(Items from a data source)

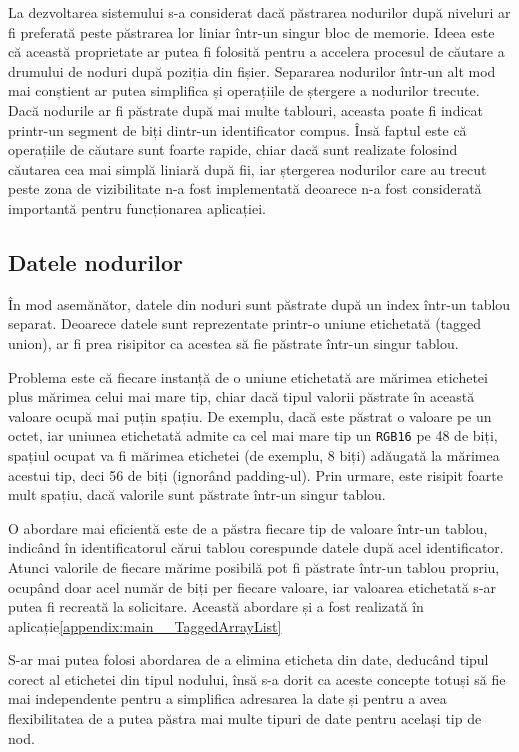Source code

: \documentclass[a4paper,12pt]{report}
\begin{document}
La dezvoltarea sistemului s-a considerat dacă păstrarea nodurilor după niveluri ar fi preferată
peste păstrarea lor liniar într-un singur bloc de memorie.
Ideea este că această proprietate ar putea fi folosită pentru a accelera procesul de căutare
a drumului de noduri după poziția din fișier.
Separarea nodurilor într-un alt mod mai conștient ar putea simplifica
și operațiile de ștergere a nodurilor trecute.
Dacă nodurile ar fi păstrate după mai multe tablouri,
aceasta poate fi indicat printr-un segment de biți dintr-un identificator compus.
Însă faptul este că operațiile de căutare sunt foarte rapide,
chiar dacă sunt realizate folosind căutarea cea mai simplă liniară după fii,
iar ștergerea nodurilor care au trecut peste zona de vizibilitate
n-a fost implementată deoarece n-a fost considerată importantă pentru funcționarea aplicației.

\subsection{Datele nodurilor}

În mod asemănător, datele din noduri sunt păstrate după un index într-un tablou separat.
Deoarece datele sunt reprezentate printr-o uniune etichetată (tagged union),
ar fi prea risipitor ca acestea să fie păstrate într-un singur tablou.

Problema este că fiecare instanță de o uniune etichetată are
mărimea etichetei plus mărimea celui mai mare tip,
chiar dacă tipul valorii păstrate în această valoare ocupă mai puțin spațiu.
De exemplu, dacă este păstrat o valoare pe un octet,
iar uniunea etichetată admite ca cel mai mare tip un \texttt{RGB16} pe 48 de biți,
spațiul ocupat va fi mărimea etichetei (de exemplu, 8 biți) adăugată la mărimea acestui tip,
deci 56 de biți (ignorând padding-ul).
Prin urmare, este risipit foarte mult spațiu, dacă valorile sunt păstrate într-un singur tablou.

O abordare mai eficientă este de a păstra fiecare tip de valoare într-un tablou,
indicând în identificatorul cărui tablou corespunde datele după acel identificator.
Atunci valorile de fiecare mărime posibilă pot fi păstrate într-un tablou propriu,
ocupând doar acel număr de biți per fiecare valoare, 
iar valoarea etichetată s-ar putea fi recreată la solicitare.
Această abordare și a fost realizată în aplicație\ref{appendix:main__TaggedArrayList}

S-ar mai putea folosi abordarea de a elimina eticheta din date,
deducând tipul corect al etichetei din tipul nodului,
însă s-a dorit ca aceste concepte totuși să fie mai independente pentru
a simplifica adresarea la date și pentru a avea flexibilitatea de
a putea păstra mai multe tipuri de date pentru același tip de nod.
\end{document}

EXERCISE GOAL: Please write the data out again exactly, but do not carry over the pictures.

YOUR SOLUTION:
Source code

: \documentclass[a4paper,12pt]{report}
\begin{document}
La dezvoltarea sistemului s-a considerat dacă păstrarea nodurilor după niveluri ar fi preferată
peste păstrarea lor liniar într-un singur bloc de memorie.
Ideea este că această proprietate ar putea fi folosită pentru a accelera procesul de căutare
a drumului de noduri după poziția din fișier.
Separarea nodurilor într-un alt mod mai conștient ar putea simplifica
și operațiile de ștergere a nodurilor trecute.
Dacă nodurile ar fi păstrate după mai multe tablouri,
aceasta poate fi indicat printr-un segment de biți dintr-un identificator compus.
Însă faptul este că operațiile de căutare sunt foarte rapide,
chiar dacă sunt realizate folosind căutarea cea mai simplă liniară după fii,
iar ștergerea nodurilor care au trecut peste zona de vizibilitate
n-a fost implementată deoarece n-a fost considerată importantă pentru funcționarea aplicației.

\subsection{Datele nodurilor}

În mod asemănător, datele din noduri sunt păstrate după un index într-un tablou separat.
Deoarece datele sunt reprezentate printr-o uniune etichetată (tagged union),
ar fi prea risipitor ca acestea să fie păstrate într-un singur tablou.

Problema este că fiecare instanță de o uniune etichetată are
mărimea etichetei plus mărimea celui mai mare tip,
chiar dacă tipul valorii păstrate în această valoare ocupă mai puțin spațiu.
De exemplu, dacă este păstrat o valoare pe un octet,
iar uniunea etichetată admite ca cel mai mare tip un \texttt{RGB16} pe 48 de biți,
spațiul ocupat va fi mărimea etichetei (de exemplu, 8 biți) adăugată la mărimea acestui tip,
deci 56 de biți (ignorând padding-ul).
Prin urmare, este risipit foarte mult spațiu, dacă valorile sunt păstrate într-un singur tablou.

O abordare mai eficientă este de a păstra fiecare tip de valoare într-un tablou,
indicând în identificatorul cărui tablou corespunde datele după acel identificator.
Atunci valorile de fiecare mărime posibilă pot fi păstrate într-un tablou propriu,
ocupând doar acel număr de biți per fiecare valoare, 
iar valoarea etichetată s-ar putea fi recreată la solicitare.
Această abordare și a fost realizată în aplicație\ref{appendix:main__TaggedArrayList}

S-ar mai putea folosi abordarea de a elimina eticheta din date,
deducând tipul corect al etichetei din tipul nodului,
însă s-a dorit ca aceste concepte totuși să fie mai independente pentru
a simplifica adresarea la date și pentru a avea flexibilitatea de
a putea păstra mai multe tipuri de date pentru același tip de nod.
\end{document}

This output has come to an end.